With that in mind I write this email (or post) to let you know what to expect going forward:
In order to ensure the highest quality of content, I’ll publish twice (or thrice) a month one will be a standard Dozen Worthy Reads (similar to the link) every 2nd Wednesday.
The standard Dozen Worthy Reads will have deeper insight and more well formed thoughts about the articles in question.
The other one (or two) posts will be long/short form articles on an interesting topic such as Should Apple get into search or Why are there so many dating apps
The focus for both types of newsletters will be purely on technology, technology strategy, product, and consumer product.
I’ll still continue to post interesting reads I see to twitter where I have just started (gosh, what a loser!)
What does this mean for you?
This tiny one person part-time show has grown. My mission — provide busy readers with the best technology reads and insights — however has slightly derailed. As a reader if you prefer the current format, I am happy to continue and if I don’t hear a lot of comments opposing this change i’ll switch fully to the new format with Edition 155 (October 14th).

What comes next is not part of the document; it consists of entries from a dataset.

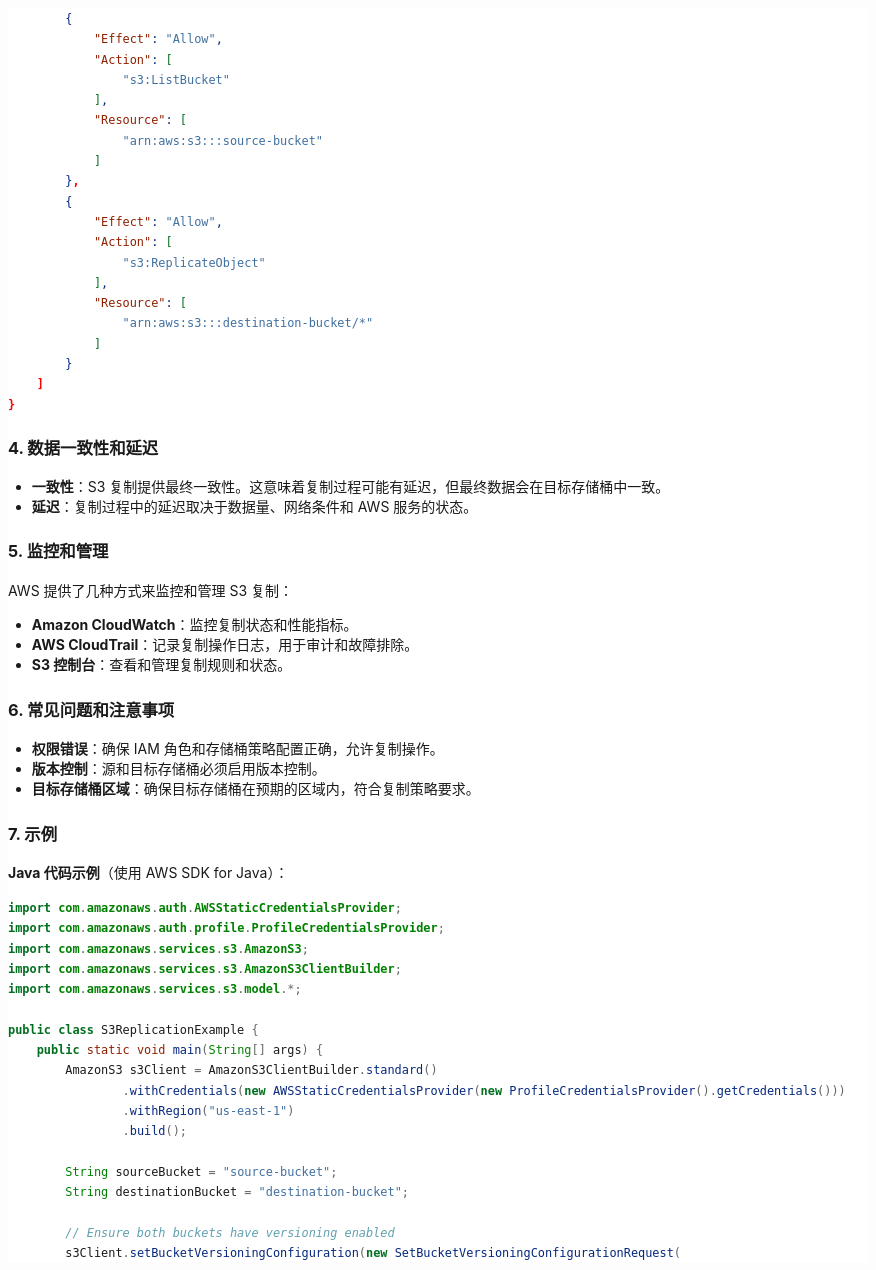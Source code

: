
 ```json
        {
            "Effect": "Allow",
            "Action": [
                "s3:ListBucket"
            ],
            "Resource": [
                "arn:aws:s3:::source-bucket"
            ]
        },
        {
            "Effect": "Allow",
            "Action": [
                "s3:ReplicateObject"
            ],
            "Resource": [
                "arn:aws:s3:::destination-bucket/*"
            ]
        }
    ]
}
```

### **4. 数据一致性和延迟**

- **一致性**：S3 复制提供最终一致性。这意味着复制过程可能有延迟，但最终数据会在目标存储桶中一致。
- **延迟**：复制过程中的延迟取决于数据量、网络条件和 AWS 服务的状态。

### **5. 监控和管理**

AWS 提供了几种方式来监控和管理 S3 复制：

- **Amazon CloudWatch**：监控复制状态和性能指标。
- **AWS CloudTrail**：记录复制操作日志，用于审计和故障排除。
- **S3 控制台**：查看和管理复制规则和状态。

### **6. 常见问题和注意事项**

- **权限错误**：确保 IAM 角色和存储桶策略配置正确，允许复制操作。
- **版本控制**：源和目标存储桶必须启用版本控制。
- **目标存储桶区域**：确保目标存储桶在预期的区域内，符合复制策略要求。

### **7. 示例**

**Java 代码示例**（使用 AWS SDK for Java）：

```java
import com.amazonaws.auth.AWSStaticCredentialsProvider;
import com.amazonaws.auth.profile.ProfileCredentialsProvider;
import com.amazonaws.services.s3.AmazonS3;
import com.amazonaws.services.s3.AmazonS3ClientBuilder;
import com.amazonaws.services.s3.model.*;

public class S3ReplicationExample {
    public static void main(String[] args) {
        AmazonS3 s3Client = AmazonS3ClientBuilder.standard()
                .withCredentials(new AWSStaticCredentialsProvider(new ProfileCredentialsProvider().getCredentials()))
                .withRegion("us-east-1")
                .build();

        String sourceBucket = "source-bucket";
        String destinationBucket = "destination-bucket";

        // Ensure both buckets have versioning enabled
        s3Client.setBucketVersioningConfiguration(new SetBucketVersioningConfigurationRequest(
```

I’d love for you to stay subscribed but feel free to unsubscribe. As part of this exercise I’ll automatically remove folks that haven’t opened an email in at least the last 45 days — my sole intent being to respect your inbox. I expect to rebrand in future and maybe even split this news letter into 2 parts (the 12 reads, and my own original articles) so if you don’t like my (shitty?) writing you can easily opt-out.
Of course all this is subject to your feedback, thoughts, questions, comments or anything else you’d like to share. You can reply to this email or click the comment button below.
Thank you once again for reading, sharing, and for your feedback. More than everything else thank you for trusting me with your time. I truly appreciate it.